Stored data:
--------------------------------------------------

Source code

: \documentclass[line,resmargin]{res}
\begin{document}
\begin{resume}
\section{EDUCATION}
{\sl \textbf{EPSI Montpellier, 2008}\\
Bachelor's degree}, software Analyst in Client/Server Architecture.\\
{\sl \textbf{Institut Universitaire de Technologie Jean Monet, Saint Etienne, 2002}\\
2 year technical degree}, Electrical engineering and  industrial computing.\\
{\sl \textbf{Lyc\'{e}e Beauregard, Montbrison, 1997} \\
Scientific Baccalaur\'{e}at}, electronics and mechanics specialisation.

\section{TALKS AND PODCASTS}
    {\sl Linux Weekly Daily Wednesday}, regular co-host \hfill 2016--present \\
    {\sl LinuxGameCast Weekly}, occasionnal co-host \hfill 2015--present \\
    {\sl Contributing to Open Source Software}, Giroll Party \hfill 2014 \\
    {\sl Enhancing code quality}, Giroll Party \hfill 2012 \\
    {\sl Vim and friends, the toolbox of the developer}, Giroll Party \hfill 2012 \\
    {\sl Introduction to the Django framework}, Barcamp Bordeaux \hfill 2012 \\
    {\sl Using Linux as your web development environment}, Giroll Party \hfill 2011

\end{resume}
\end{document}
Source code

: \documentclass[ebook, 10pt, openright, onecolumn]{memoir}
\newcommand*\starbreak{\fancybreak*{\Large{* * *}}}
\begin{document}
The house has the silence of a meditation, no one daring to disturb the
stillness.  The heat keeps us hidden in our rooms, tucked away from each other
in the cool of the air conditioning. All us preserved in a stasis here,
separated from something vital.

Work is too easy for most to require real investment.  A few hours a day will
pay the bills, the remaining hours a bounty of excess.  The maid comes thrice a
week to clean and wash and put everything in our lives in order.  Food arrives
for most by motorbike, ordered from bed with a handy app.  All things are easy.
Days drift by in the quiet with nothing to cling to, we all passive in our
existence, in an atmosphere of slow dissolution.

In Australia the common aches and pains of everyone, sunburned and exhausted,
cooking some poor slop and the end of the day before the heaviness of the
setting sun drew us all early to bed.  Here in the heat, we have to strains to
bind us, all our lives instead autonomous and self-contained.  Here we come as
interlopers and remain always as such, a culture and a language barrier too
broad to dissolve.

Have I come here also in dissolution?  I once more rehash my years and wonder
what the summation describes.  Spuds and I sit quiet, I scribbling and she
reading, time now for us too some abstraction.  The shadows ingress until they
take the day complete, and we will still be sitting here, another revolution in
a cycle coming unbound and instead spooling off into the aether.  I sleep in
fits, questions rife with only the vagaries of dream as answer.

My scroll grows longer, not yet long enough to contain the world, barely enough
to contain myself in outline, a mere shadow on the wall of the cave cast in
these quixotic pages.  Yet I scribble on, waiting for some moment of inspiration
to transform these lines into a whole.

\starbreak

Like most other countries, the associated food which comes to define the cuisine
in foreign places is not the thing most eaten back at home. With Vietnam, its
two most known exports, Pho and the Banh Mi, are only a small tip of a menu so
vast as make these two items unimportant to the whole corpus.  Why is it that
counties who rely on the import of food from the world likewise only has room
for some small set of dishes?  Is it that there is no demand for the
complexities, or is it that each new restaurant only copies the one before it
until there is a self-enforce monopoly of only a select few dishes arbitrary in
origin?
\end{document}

--------------------------------------------------

> **Task**:
Work out the number of lines in the records containing the word "documentclass". Write only that number.

> **Final answer**:
2